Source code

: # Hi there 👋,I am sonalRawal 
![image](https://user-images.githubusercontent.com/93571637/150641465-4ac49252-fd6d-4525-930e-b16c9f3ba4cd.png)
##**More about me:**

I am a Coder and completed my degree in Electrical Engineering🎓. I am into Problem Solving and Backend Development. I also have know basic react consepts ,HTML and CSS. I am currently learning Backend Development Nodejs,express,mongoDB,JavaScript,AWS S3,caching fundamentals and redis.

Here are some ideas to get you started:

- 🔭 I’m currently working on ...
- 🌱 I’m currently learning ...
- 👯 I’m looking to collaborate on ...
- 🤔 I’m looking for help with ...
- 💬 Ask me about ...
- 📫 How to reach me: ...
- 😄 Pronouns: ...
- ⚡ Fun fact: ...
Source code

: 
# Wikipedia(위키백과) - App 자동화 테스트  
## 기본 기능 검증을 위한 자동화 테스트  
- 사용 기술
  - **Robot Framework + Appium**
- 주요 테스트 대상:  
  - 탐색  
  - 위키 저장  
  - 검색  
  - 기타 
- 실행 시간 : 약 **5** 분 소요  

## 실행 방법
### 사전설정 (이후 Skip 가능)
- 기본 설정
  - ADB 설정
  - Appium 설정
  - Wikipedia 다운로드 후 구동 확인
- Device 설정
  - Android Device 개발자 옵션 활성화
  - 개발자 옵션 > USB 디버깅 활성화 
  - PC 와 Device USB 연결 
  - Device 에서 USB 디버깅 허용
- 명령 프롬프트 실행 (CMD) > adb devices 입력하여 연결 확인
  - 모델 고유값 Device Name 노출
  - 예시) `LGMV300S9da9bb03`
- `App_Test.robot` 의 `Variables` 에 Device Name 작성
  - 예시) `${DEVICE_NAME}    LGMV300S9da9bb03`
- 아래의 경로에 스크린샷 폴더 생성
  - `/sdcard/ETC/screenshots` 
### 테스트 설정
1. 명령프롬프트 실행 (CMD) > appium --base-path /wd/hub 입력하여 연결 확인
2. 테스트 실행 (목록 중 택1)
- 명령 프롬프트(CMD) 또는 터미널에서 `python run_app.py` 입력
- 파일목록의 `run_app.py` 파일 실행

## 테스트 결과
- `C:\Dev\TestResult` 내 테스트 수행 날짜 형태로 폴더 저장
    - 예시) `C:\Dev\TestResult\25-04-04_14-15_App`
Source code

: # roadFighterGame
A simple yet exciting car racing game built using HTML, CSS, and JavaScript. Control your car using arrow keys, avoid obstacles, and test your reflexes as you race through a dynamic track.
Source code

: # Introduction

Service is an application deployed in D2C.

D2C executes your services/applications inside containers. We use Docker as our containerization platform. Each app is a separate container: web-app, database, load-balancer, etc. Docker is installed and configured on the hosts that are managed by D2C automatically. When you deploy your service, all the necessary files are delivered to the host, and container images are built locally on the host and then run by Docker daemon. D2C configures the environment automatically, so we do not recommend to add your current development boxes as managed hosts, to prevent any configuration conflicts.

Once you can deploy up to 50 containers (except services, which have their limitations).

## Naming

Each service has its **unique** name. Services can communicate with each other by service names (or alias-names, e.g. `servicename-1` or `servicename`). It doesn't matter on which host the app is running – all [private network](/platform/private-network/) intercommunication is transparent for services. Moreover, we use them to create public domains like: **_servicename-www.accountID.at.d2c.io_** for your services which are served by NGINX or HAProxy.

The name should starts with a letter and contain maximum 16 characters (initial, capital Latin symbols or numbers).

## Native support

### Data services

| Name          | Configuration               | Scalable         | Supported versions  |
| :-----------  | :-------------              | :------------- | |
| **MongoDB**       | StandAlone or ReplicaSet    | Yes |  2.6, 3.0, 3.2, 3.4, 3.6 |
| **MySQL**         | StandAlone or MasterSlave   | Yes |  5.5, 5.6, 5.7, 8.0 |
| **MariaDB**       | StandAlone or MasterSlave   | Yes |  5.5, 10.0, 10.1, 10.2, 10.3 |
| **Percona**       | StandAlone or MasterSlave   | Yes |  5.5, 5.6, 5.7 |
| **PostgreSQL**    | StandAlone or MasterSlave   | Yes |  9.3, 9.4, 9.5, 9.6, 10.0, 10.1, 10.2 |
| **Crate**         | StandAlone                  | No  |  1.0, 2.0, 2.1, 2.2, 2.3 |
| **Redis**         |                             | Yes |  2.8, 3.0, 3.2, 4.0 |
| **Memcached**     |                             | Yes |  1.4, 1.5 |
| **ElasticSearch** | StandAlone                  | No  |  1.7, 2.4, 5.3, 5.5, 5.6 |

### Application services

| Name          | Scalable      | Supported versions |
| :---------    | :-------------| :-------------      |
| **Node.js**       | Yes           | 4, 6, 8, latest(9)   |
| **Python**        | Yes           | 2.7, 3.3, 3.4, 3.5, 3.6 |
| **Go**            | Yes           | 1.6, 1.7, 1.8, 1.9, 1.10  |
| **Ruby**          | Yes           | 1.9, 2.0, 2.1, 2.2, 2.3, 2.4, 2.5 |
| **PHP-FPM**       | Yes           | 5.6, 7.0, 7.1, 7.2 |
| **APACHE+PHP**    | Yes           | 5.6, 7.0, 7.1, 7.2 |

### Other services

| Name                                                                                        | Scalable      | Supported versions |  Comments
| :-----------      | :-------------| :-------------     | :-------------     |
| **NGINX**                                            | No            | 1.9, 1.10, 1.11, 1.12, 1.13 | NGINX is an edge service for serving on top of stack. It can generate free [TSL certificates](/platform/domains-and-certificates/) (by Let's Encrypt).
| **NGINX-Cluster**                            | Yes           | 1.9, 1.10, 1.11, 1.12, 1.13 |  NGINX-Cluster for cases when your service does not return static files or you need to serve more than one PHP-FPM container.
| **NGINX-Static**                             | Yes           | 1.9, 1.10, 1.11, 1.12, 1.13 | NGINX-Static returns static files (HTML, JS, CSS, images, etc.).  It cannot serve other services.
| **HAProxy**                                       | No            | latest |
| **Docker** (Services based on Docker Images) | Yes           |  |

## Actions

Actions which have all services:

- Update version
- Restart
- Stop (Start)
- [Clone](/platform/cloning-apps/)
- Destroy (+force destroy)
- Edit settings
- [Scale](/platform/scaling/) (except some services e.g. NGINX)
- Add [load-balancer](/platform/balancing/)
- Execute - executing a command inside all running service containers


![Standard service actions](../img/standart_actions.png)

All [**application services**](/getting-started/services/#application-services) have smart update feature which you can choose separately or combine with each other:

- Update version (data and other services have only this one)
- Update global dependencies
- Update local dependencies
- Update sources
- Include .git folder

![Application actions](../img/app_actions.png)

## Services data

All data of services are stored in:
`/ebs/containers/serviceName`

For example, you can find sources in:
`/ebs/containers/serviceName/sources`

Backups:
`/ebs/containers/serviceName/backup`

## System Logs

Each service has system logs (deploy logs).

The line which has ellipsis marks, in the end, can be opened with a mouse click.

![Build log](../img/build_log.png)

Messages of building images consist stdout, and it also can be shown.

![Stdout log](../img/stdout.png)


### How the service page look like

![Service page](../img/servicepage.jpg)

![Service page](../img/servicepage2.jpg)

★ ★ ★ ★ ★

### AIM OF THE EXERCISE
Everything from the line containing "- ⚡ Fun fact: ..." through the line containing "- Device 에서 USB 디버깅 허용" in the material above should be retyped exactly, both ends included, and nothing more.

### TASK SOLUTION
- ⚡ Fun fact: ...
Source code

: 
# Wikipedia(위키백과) - App 자동화 테스트  
## 기본 기능 검증을 위한 자동화 테스트  
- 사용 기술
  - **Robot Framework + Appium**
- 주요 테스트 대상:  
  - 탐색  
  - 위키 저장  
  - 검색  
  - 기타 
- 실행 시간 : 약 **5** 분 소요  

## 실행 방법
### 사전설정 (이후 Skip 가능)
- 기본 설정
  - ADB 설정
  - Appium 설정
  - Wikipedia 다운로드 후 구동 확인
- Device 설정
  - Android Device 개발자 옵션 활성화
  - 개발자 옵션 > USB 디버깅 활성화 
  - PC 와 Device USB 연결 
  - Device 에서 USB 디버깅 허용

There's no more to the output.